To the people who make things incomplete, weak, or insecure, I dedicate this new word:

IoTiot noun, informal

  1. A person or company that creates IoT devices lacking security, solid design, or even a purpose, usually in order to make a quick grab for cash.
  2. Any such device, once it starts behaving as it was designed (which is to say “badly”).

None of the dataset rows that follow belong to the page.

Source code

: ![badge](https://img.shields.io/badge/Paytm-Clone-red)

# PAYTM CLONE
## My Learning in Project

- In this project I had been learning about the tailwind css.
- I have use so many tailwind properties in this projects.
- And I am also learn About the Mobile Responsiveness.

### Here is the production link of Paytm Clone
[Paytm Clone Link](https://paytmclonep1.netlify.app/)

Similarly: IoTiotic, IoTiots, IoTiocy

 

The ancient Roman computer

I was recently assembling a slide deck on assistive technology and the sort of gradient that exists between assistive devices and human enhancement. We already have the technology to build exoskeletons that can give their user increased strength, or allow them to work longer with less fatigue (albeit only in specific types of tasks). These are physical enhancements, the same way that e.g. reading glasses on a person with normal vision act as magnifiers, and give them better close-in vision. The existence of physical enhancements begs the question of whether we can also have cognitive enhancements.

Donald Norman describes the use of Arabic numerals as a “cognitive artifact”, a tool that we use because it makes mathematical operations easier. One alternative in Western civilization is the Roman numeral system, which uses letters to represent values. The Roman numerals are I (1),  V (5),  X(10), L(50), C (100), D (500), and M (1000). So far so good, but Roman numerals are not a place-based system. Instead, the value of a number is a summation based on rules:

  1. Read from left to right, summing up values.
  2. Iif the number you are looking at is bigger than the number to its right, add it to the total.
  3. If the number you are looking at is smaller than the number to its right, subtract the number you’re looking at from the one to its right and add that.

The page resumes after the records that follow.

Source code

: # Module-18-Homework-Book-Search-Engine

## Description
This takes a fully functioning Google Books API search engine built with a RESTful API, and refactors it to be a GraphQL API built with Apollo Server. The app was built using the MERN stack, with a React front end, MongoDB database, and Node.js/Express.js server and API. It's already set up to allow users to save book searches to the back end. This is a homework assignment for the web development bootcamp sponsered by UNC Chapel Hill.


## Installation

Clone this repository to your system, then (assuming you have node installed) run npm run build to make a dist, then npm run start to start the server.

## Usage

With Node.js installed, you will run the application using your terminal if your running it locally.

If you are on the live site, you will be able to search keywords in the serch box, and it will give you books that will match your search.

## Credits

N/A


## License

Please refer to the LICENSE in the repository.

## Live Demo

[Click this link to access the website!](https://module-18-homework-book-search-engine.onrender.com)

So VI is 6 (5 + 1), but IV is 4 (5 -1), and VC is 95. The current year is MMXVII (1000 + 1000 + 10 + 5 + 1 + 1), which is OK to decode, but 1998 was MCMXCVIII or 1000 + (1000 – 100) + (100 – 10) + 5 + 1 + 1 + 1.  Looking at the Arabic expansion, the -100 and +100 cancel out, so it could be reduced to 1000 + 1000 – 10 + 5 + 1 + 1 + 1, so MXMVIII. There’s a trick to make addition of Roman numerals easier, which Norman describes, but doing multiplication is something of a nightmare.

I recently got to thinking about writing a Roman numeral library for a programming language, so that you could put this sort of thing in a program. This has no doubt been done already, so I’m not going to redo it, but my first thought was that I’d just write a translation from Roman to Arabic numerals (which pretty much all programming languages use already) and back, and then I’d do the math in Arabic numerals. That’s not a Roman numeral library, though. That’s an Arabic library with a Roman presentation layer.

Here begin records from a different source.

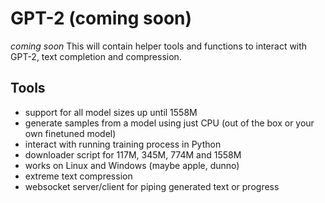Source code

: # GPT-2 (coming soon)
*coming soon* This will contain helper tools and functions to interact with GPT-2, text completion and compression.

## Tools
- support for all model sizes up until 1558M
- generate samples from a model using just CPU (out of the box or your own finetuned model)
- interact with running training process in Python
- downloader script for 117M, 345M, 774M and 1558M
- works on Linux and Windows (maybe apple, dunno)
- extreme text compression
- websocket server/client for piping generated text or progress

Unfortunately, on most computer architectures, there’s no other way to do it. The binary ALU in processors is a place-value based system. It’s essentially Arabic numerals for people with one finger, where you carry to the next higher place as soon as you have more than one of something. An implementation of Roman numerals on pretty much any CPU will be turned into an Arabic-like representation before it gets operated on.

This got me thinking about what it would be like to attempt to build an ALU, or a simple handheld four-function calculator, that operated in Roman numerals natively. That is to say, the voltages in the various “bits” would represent I, V, X, L, C, D, and M, instead of a place-based binary representation. This immediately runs into a LOT of problems. For starters, the cool thing about binary is that you operate the transistors in switching mode, either on or off, rather than linear mode. Current either flows with minimal resistance, or doesn’t flow. In linear mode, to get multiple voltages, the transistors act as resistors, dissipating some of the power as heat. After that, you have to deal with the context-based values, rather than place-based values. Imagine that we have an adder, with two inputs, A and B, and we feed it A = I, B = V. Clearly, the output has to be, uh… well, it has to be 4, but there isn’t a numeral for that. There’s no single-digit Roman numeral that is 4. But lets say that we don’t care about not having a representation, and that this is just an analog computer. And so that our heads don’t explode trying to keep things straight, lets say that the voltage for ‘4’ is a little less than the voltage for V, but 4 times the voltage for I. This is nice because the voltage for IIII is the same as the voltage for IV. So far so good, but now we give our adder A = V, B = I, and it has to put out ‘6’, which we also don’t have a representation for. We’re clever, it’s analog, the voltage that represents ‘6’ is the voltage for ‘V’ plus the voltage for ‘I’. So if A > B, the output is A + B, if A < B, the output is A-B, and if A = B, the output is A + B (VV is 10, I suppose, but so is X). This is all doable, I’m sure, probably with op-amps, some of which would be acting as comparators, but it’s complex. More complexity is more transistors and components, and so more waste heat and chances to get the wiring wrong.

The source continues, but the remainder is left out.